The solution that I came up with was to write code telling the program to look at the beginning of a game and to look for moves before the following game started. If moves were not present in that specific game, the program would put “None” in its place. I also pulled the "Site" (`Game URL`) information to be able to merge it with the larget database later on. Dealing with 200+ gb of data and doing the above became extremely memory intensive and would crash my computer (several times). The solution is the code that follows. I split the data up into smaller chunks (10 million games per file), made dataframes of the data, and then used `pd.concat` to combine these numerous csv files.

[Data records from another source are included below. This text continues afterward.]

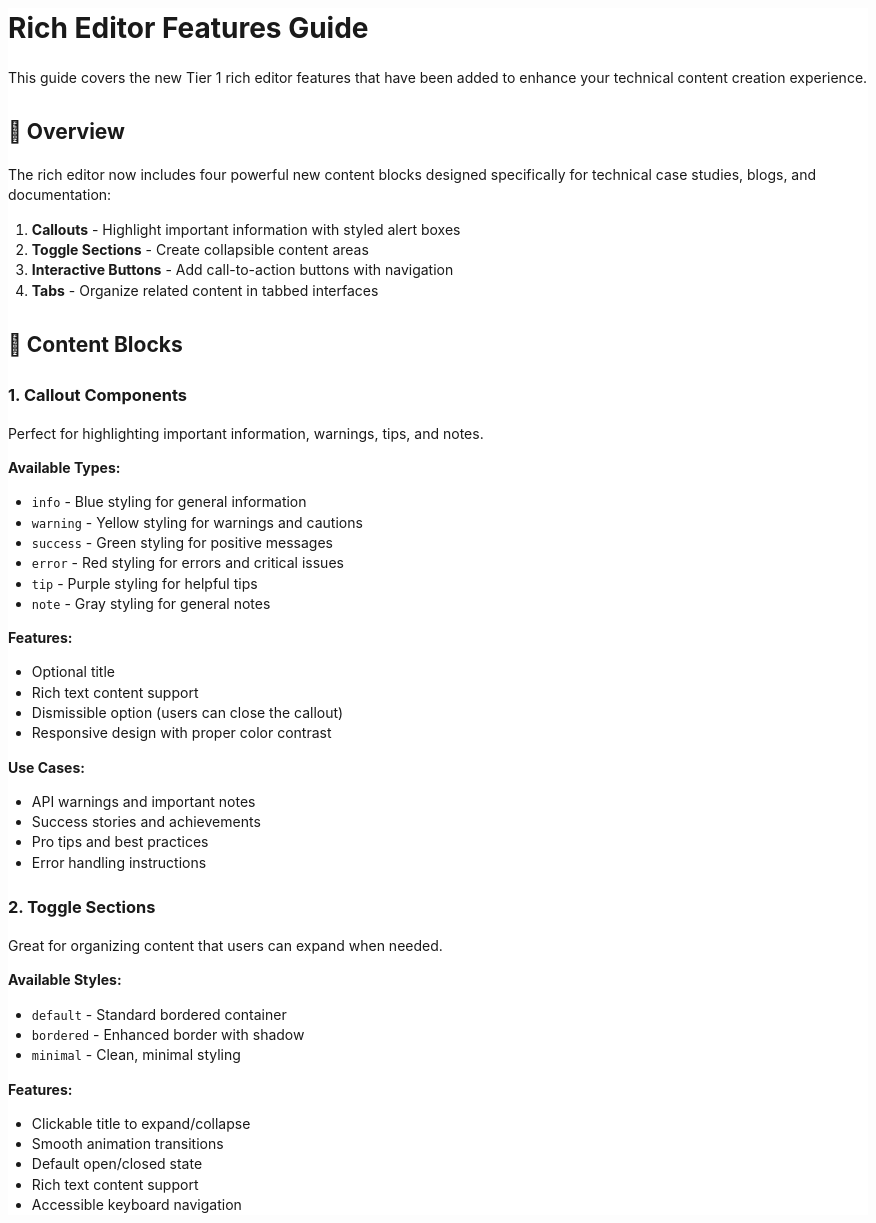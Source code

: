 # Rich Editor Features Guide

This guide covers the new Tier 1 rich editor features that have been added to enhance your technical content creation experience.

## 🎯 Overview

The rich editor now includes four powerful new content blocks designed specifically for technical case studies, blogs, and documentation:

1. **Callouts** - Highlight important information with styled alert boxes
2. **Toggle Sections** - Create collapsible content areas
3. **Interactive Buttons** - Add call-to-action buttons with navigation
4. **Tabs** - Organize related content in tabbed interfaces

## 📝 Content Blocks

### 1. Callout Components

Perfect for highlighting important information, warnings, tips, and notes.

**Available Types:**
- `info` - Blue styling for general information
- `warning` - Yellow styling for warnings and cautions
- `success` - Green styling for positive messages
- `error` - Red styling for errors and critical issues
- `tip` - Purple styling for helpful tips
- `note` - Gray styling for general notes

**Features:**
- Optional title
- Rich text content support
- Dismissible option (users can close the callout)
- Responsive design with proper color contrast

**Use Cases:**
- API warnings and important notes
- Success stories and achievements
- Pro tips and best practices
- Error handling instructions

### 2. Toggle Sections

Great for organizing content that users can expand when needed.

**Available Styles:**
- `default` - Standard bordered container
- `bordered` - Enhanced border with shadow
- `minimal` - Clean, minimal styling

**Features:**
- Clickable title to expand/collapse
- Smooth animation transitions
- Default open/closed state
- Rich text content support
- Accessible keyboard navigation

This was done through several notebooks, but for simplicity, I will combine below. 


__Notebook 1: Dividing the data up into multiple files.__

In [None]:
# The "os" module provides a way of using operating system dependent functionality like reading or writing to the file system, manipulating paths, etc. 
import os

In [None]:
# pgn_file is the source file
pgn_file = r'C:\Users\PC\Desktop\Springboard Data Science Career Track\Springboard - github\lichess_db_standard_rated_2022_08.pgn'
# game_per_file is how many games per file before the code tells the program to create a new target file.
games_per_file = 10000000 # set the number of games to write per file
# output_dir is the directory where these files will be stored. 
output_dir = r"C:\Users\PC\Desktop\Springboard Data Science Career Track\Springboard - github\DataScience Capstone 2\split pgn"

In [None]:
with open(pgn_file) as f:
    game_lines = []
    game_count = 0
    file_count = 0
    for line in f:
        if line.startswith("[Event"):
            if game_lines:
                game_count += 1
                if game_count % games_per_file == 1:
                    output_file = os.path.join(output_dir, f'games_{file_count}.pgn')
                    with open(output_file, 'w') as outfile:
                        outfile.write("".join(game_lines))
                    game_lines = []
                    file_count += 1
            if game_count >= 92670441:  # set the total number of games to read
                break
        game_lines.append(line)
    if game_lines:
        output_file = os.path.join(output_dir, f'games_{file_count}.pgn')
        with open(output_file, 'w') as outfile:
            outfile.write("".join(game_lines))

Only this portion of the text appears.